NOTE 2 The components of inventories, in thousands of dollars,
are as follows:
<TABLE>
January 29, October 30,
1999 1998
---------- ----------
<S> <C> <C>
Finished goods $ 2,012 $ 2,416
Work-in-process 4,109 4,018
Raw materials 3,570 3,618
Reserves for excess and
obsolete inventory (2,057) (2,136)
------- -------
$ 7,634 $ 7,916
======= =======
</TABLE>
NOTE 3 The registrant has no material pending legal
proceedings.
NOTE 4 Shares used in calculating basic and diluted
earnings per share for the three months ended January 29, 1999
and January 30, 1998 are as follows (in thousands):
<TABLE>
January 29, January 30,
1999 1998
---------- -----------
<S> <C> <C>
Weighted average common
shares outstanding used
in computing basic
earnings per share 7,686 4,273
Warrants to purchase
common shares held by
First Source Financial,
LLP - 3,150
Other warrants to purchase
common shares - 179
Common stock options 456 608
Assumed repurchase of
common shares (228) (329)
------- -------
Shares used in computing
diluted earnings per
share 7,914 7,881
======= =======
</TABLE>
Prior to fiscal 1997, the Company granted its former lender,
First Source Financial L.L.P., a warrant (as amended on October
31, 1997) to purchase 3,150,000 shares of the Company's common
stock at an exercise price of $.50 per share. During the third
quarter of fiscal 1998, First Source Financial L.L.P. exercised
all 3,150,000 warrants to purchase common shares and subsequently
sold 2,500,000 shares in a public offering.
NOTE 5 Other notes have been omitted pursuant to Rule 10-01
(a) (5) of Regulation S-X.
<PAGE>
FORM 10-Q
PART 1
ITEM 2.
Management's Discussion and Analysis of Financial Condition and
Results of Operations.
- ----------------------------------------------------------------
This Report includes "forward-looking statements" within the
meaning of Section 21E of the Securities Exchange Act.
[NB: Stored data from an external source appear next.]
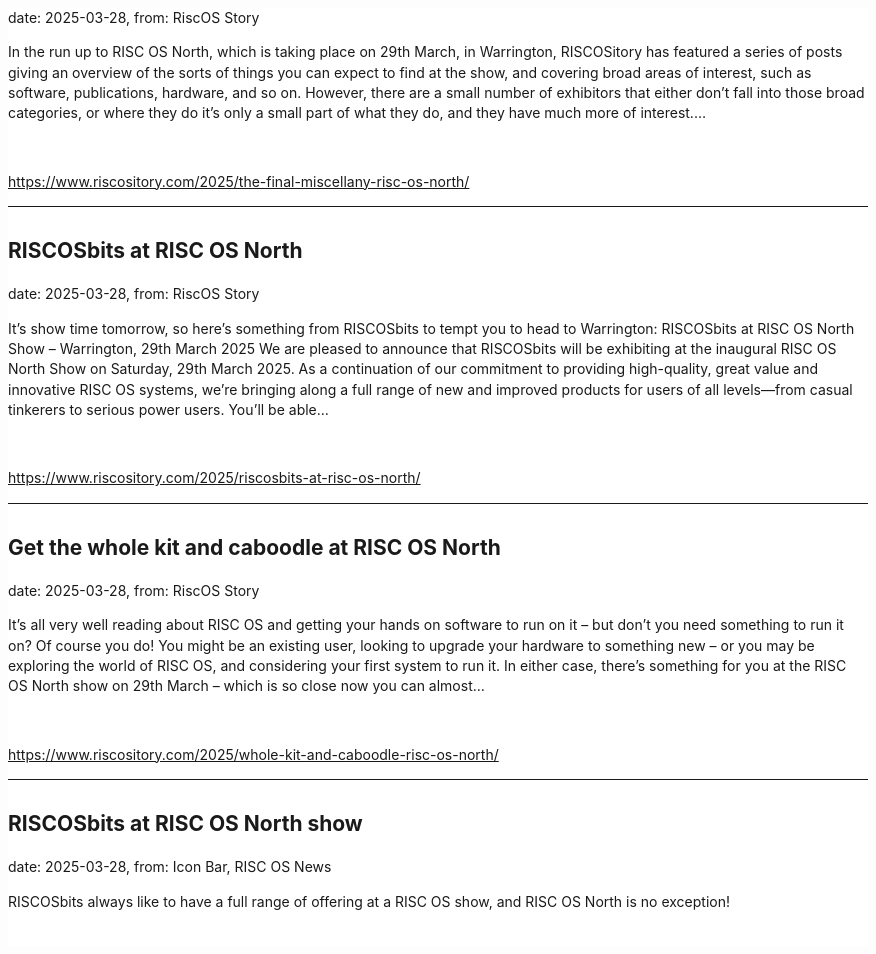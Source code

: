 date: 2025-03-28, from: RiscOS Story

In the run up to RISC OS North, which is taking place on 29th March, in Warrington, RISCOSitory has featured a series of posts giving an overview of the sorts of things you can expect to find at the show, and covering broad areas of interest, such as software, publications, hardware, and so on. However, there are a small number of exhibitors that either don&#8217;t fall into those broad categories, or where they do it&#8217;s only a small part of what they do, and they have much more of interest.&#8230; 

<br> 

<https://www.riscository.com/2025/the-final-miscellany-risc-os-north/>

---

## RISCOSbits at RISC OS North

date: 2025-03-28, from: RiscOS Story

It&#8217;s show time tomorrow, so here&#8217;s something from RISCOSbits to tempt you to head to Warrington: RISCOSbits at RISC OS North Show – Warrington, 29th March 2025 We are pleased to announce that RISCOSbits will be exhibiting at the inaugural RISC OS North Show on Saturday, 29th March 2025. As a continuation of our commitment to providing high-quality, great value and innovative RISC OS systems, we’re bringing along a full range of new and improved products for users of all levels—from casual tinkerers to serious power users. You’ll be able&#8230; 

<br> 

<https://www.riscository.com/2025/riscosbits-at-risc-os-north/>

---

## Get the whole kit and caboodle at RISC OS North

date: 2025-03-28, from: RiscOS Story

It&#8217;s all very well reading about RISC OS and getting your hands on software to run on it &#8211; but don&#8217;t you need something to run it on? Of course you do! You might be an existing user, looking to upgrade your hardware to something new &#8211; or you may be exploring the world of RISC OS, and considering your first system to run it. In either case, there&#8217;s something for you at the RISC OS North show on 29th March &#8211; which is so close now you can almost&#8230; 

<br> 

<https://www.riscository.com/2025/whole-kit-and-caboodle-risc-os-north/>

---

## RISCOSbits at RISC OS North show

date: 2025-03-28, from: Icon Bar, RISC OS News

RISCOSbits always like to have a full range of offering at a RISC OS show, and RISC OS North is no exception! 

<br>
All of
the statements contained in this Report, other than statements of
historical fact, should be considered forward-looking statements,
including, but not limited to, those concerning demand for the
Company's products and services, future product mix and margins.
There can be no assurances that these expectations will prove to
have been correct. Important factors that could cause actual
results to differ materially from the Company's expectations
include customers' inventory levels, demand and ordering
patterns; changes in specifications and demand for customers'
products. Other significant factors are disclosed in the
Company's other public filings. All subsequent written and oral
forward-looking statements by or attributable to the Company or
persons acting on its behalf are expressly qualified in their
entirety by such cautionary statements. Investors are cautioned
not to place undue reliance on these forward-looking statements,
which speak only as of the date hereof and are not intended to
give any assurance as to future results. The Company undertakes
no obligation to publicly release any revisions to these
forward-looking statements to reflect events or circumstances
after the date hereof or to reflect the occurrence of
unanticipated events.
Results of Operations
- ----------------------
Three Months Ended January 29, 1999 Compared to Three Months
Ended January 30, 1998
Net sales for the three months ended January 29, 1999 were
$21.2 million compared to net sales of $20.4 million for the
three months ended January 30, 1998. The increase was primarily
the result of higher net sales volume in automotive products with
total net sales of $8.1 million, an increase of 11% over the
comparable period of fiscal 1998. Commercial net sales of $12.2
million increased 2% over the comparable period of the prior
year. This increase was substantially below the fiscal year 1998
average growth rate of 10%. The softness in Commercial product
sales experienced during the first quarter is expected to
continue or even worsen on a comparative basis from the second
quarter of fiscal 1998 to the second quarter of fiscal 1999.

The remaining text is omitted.